TreeBASE — LLMpedia

TreeBASE
Name	TreeBASE
Type	Biological database
Scope	Phylogenetic data repository
Discipline	Systematics
Country	United States
Established	1994
Maintained by	University of California, Riverside; originally by the University of Kansas and State University of New York

Contents

Overview
History and Development
Scope and Content
Data Submission and Curation
Access and Tools
Impact and Usage in Research

TreeBASE TreeBASE is a public repository for phylogenetic data, primarily nucleotide matrices, morphological matrices, and published phylogenetic trees. It serves researchers in systematics and phylogenetics by preserving data associated with publications and supporting reproducible analyses. TreeBASE interoperates with journals, funding agencies, and informatics platforms to link empirical datasets to manuscripts and downstream tools.

Overview

TreeBASE aggregates phylogenetic matrices, character codings, and inferred trees submitted by authors associated with institutions such as the Smithsonian Institution, University of California, Riverside, University of Kansas, State University of New York, and research centers like the Natural History Museum, London. The repository complements resources such as GenBank, Dryad Digital Repository, MorphoBank, PANGAEA, BOLD Systems, and GBIF by focusing on inferred phylogenetic hypotheses and their input matrices. TreeBASE supports workflows used by researchers at organizations including the Royal Botanic Gardens, Kew, Max Planck Society, Australian National University, and museums like the American Museum of Natural History.

History and Development

Development began in the 1990s amid initiatives at institutions including the University of Kansas and the State University of New York at Stony Brook and was shaped by community discussions involving stakeholders such as the Society of Systematic Biologists, the International Barcode of Life Consortium, and journal editors from publications like Systematic Biology, Molecular Phylogenetics and Evolution, and Cladistics. Funding and technical support have involved agencies and programs such as the National Science Foundation, the National Institutes of Health, and collaborations with projects at the Tree of Life Web Project and the Encyclopedia of Life.

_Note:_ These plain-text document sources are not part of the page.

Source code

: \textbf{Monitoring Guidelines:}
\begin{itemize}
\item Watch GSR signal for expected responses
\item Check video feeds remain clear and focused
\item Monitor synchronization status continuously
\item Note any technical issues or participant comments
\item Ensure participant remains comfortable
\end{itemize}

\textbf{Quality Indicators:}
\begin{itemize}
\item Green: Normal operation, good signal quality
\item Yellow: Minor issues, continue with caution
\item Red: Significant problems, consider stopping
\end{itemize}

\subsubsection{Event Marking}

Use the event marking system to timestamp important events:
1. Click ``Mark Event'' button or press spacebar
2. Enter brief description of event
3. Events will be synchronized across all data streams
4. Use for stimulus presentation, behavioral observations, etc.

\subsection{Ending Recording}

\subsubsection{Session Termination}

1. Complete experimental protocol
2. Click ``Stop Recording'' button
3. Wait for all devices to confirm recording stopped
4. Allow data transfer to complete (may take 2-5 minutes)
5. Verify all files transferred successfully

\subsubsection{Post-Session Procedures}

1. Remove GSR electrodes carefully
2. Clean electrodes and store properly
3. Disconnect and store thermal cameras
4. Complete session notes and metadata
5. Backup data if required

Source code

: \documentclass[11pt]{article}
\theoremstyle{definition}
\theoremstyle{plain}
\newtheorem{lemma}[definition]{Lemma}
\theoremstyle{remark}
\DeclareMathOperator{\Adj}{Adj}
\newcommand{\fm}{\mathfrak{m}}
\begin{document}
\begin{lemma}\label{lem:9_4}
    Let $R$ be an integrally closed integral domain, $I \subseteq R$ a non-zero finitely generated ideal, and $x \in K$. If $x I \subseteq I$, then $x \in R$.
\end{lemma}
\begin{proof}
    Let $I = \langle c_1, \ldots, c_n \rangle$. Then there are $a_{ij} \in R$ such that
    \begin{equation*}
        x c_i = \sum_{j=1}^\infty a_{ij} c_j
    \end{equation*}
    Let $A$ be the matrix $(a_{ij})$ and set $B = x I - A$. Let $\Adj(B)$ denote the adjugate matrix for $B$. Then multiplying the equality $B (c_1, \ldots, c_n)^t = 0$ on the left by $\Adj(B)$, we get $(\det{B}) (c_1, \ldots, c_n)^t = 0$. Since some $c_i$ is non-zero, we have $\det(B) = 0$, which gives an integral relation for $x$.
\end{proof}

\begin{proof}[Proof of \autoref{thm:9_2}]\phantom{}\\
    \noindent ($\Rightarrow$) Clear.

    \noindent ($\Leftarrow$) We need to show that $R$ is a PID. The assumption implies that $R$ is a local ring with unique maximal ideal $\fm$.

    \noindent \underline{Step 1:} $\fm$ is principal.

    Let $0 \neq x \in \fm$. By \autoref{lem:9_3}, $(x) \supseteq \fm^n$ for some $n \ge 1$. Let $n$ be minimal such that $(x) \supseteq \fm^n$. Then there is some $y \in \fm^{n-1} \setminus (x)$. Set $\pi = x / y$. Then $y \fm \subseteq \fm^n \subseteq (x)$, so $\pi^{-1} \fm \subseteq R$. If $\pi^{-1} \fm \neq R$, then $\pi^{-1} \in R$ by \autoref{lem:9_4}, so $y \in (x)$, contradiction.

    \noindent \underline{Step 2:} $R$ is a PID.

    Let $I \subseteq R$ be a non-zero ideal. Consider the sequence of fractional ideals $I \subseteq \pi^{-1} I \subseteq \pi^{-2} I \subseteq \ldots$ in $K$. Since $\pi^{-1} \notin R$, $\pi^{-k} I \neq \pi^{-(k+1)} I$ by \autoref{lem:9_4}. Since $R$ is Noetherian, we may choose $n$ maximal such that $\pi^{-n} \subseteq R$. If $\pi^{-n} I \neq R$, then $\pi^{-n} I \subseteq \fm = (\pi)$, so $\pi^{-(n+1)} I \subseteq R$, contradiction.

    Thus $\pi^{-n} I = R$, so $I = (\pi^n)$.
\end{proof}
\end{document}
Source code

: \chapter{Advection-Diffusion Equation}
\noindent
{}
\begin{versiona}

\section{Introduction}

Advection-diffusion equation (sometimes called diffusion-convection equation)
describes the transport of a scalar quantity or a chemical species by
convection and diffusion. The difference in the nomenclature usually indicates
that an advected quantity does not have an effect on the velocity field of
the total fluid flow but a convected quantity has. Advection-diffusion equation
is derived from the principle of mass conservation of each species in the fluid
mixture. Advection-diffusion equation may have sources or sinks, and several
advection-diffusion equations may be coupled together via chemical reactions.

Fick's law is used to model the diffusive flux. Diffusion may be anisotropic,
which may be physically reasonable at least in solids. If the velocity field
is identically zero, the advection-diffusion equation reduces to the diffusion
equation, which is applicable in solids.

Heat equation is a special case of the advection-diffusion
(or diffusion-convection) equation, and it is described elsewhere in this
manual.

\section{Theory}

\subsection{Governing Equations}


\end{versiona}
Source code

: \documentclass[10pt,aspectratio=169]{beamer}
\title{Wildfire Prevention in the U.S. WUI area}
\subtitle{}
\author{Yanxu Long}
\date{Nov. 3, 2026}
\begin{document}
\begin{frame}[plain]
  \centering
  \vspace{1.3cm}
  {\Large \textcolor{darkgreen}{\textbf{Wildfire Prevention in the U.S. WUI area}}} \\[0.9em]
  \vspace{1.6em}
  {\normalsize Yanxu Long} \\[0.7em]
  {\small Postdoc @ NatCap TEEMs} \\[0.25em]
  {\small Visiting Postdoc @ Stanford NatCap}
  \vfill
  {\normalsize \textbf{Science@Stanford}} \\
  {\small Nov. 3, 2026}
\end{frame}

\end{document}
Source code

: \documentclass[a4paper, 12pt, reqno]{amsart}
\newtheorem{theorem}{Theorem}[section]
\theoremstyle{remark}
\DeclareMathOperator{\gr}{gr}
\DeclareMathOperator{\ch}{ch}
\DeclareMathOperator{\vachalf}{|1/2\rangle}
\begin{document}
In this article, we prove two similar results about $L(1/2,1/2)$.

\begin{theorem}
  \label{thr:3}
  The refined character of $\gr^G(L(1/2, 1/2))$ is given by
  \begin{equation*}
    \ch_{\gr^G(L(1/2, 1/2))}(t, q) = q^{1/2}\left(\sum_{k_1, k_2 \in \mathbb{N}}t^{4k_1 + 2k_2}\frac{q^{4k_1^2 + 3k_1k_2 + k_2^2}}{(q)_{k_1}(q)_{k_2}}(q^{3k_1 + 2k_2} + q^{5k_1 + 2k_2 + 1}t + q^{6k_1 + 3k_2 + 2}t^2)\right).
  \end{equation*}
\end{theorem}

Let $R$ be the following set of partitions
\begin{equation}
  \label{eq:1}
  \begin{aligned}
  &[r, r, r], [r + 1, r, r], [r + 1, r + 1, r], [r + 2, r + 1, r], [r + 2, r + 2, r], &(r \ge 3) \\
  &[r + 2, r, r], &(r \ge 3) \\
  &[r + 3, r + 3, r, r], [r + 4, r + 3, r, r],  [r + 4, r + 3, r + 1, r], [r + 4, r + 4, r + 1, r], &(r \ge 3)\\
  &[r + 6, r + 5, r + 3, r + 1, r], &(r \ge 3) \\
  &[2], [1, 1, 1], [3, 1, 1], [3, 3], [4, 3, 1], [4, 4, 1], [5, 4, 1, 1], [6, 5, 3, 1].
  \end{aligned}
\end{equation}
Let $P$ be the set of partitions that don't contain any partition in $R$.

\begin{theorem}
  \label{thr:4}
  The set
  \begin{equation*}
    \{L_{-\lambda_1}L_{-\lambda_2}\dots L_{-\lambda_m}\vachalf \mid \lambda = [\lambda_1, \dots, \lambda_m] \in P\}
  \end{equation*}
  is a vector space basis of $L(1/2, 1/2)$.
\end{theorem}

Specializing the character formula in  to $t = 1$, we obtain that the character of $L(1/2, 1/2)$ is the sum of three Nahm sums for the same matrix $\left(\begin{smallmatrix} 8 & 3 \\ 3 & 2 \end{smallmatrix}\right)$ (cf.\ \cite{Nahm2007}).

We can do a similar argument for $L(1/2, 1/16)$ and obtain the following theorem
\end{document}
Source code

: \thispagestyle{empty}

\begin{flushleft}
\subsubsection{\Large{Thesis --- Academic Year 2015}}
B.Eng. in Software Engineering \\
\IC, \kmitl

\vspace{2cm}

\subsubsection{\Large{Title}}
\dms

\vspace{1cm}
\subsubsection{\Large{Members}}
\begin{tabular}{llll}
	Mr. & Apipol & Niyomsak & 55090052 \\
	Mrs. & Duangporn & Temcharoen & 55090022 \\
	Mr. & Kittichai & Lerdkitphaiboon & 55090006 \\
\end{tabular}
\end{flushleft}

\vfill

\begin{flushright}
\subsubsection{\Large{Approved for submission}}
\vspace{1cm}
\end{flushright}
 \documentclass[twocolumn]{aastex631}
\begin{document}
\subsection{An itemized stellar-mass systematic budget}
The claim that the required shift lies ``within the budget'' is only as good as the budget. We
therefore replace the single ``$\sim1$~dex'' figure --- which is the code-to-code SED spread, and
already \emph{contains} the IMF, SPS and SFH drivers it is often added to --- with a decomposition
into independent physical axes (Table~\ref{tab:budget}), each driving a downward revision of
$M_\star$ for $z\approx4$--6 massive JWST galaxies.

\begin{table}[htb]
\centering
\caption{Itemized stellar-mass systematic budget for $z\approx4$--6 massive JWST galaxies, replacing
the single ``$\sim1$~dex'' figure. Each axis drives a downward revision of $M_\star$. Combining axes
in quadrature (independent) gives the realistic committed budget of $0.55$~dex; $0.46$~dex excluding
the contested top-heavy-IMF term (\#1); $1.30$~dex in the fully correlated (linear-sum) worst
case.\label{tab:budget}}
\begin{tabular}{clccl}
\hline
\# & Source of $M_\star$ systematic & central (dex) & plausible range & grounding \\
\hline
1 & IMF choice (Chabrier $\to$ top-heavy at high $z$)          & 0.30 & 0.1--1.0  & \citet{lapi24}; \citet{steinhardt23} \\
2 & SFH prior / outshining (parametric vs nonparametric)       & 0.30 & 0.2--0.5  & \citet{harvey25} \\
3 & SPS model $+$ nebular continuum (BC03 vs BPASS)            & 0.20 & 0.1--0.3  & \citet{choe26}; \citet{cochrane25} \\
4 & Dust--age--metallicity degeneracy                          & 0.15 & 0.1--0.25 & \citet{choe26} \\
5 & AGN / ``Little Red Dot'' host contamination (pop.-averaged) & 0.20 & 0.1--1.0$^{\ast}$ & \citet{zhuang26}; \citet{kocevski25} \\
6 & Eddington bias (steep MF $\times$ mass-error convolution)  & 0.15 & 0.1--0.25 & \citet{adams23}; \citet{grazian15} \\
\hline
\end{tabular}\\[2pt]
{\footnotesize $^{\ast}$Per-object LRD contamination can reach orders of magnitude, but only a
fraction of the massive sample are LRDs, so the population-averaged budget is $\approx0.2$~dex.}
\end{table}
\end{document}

Over time TreeBASE integrated standards promoted by groups like the Darwin Core community and the Consortium for the Barcode of Life while adapting to new software ecosystems exemplified by RAxML, MrBayes, BEAST, and PAUP*.

Scope and Content

TreeBASE stores toy to large-scale phylogenetic matrices produced by research teams from institutions like Harvard University, Yale University, Stanford University, University of Chicago, and research networks such as the Global Biodiversity Information Facility participants. Content covers organismal groups studied at centers like the Smithsonian Tropical Research Institute, including clades treated in monographs from publishers like Oxford University Press and Cambridge University Press. The repository includes submissions tied to high-profile studies published in venues including Nature, Science, Proceedings of the National Academy of Sciences, and specialist journals such as Journal of Biogeography and New Phytologist. TreeBASE entries often cite taxonomic authorities such as the International Code of Nomenclature for algae, fungi, and plants and standards from the International Commission on Zoological Nomenclature.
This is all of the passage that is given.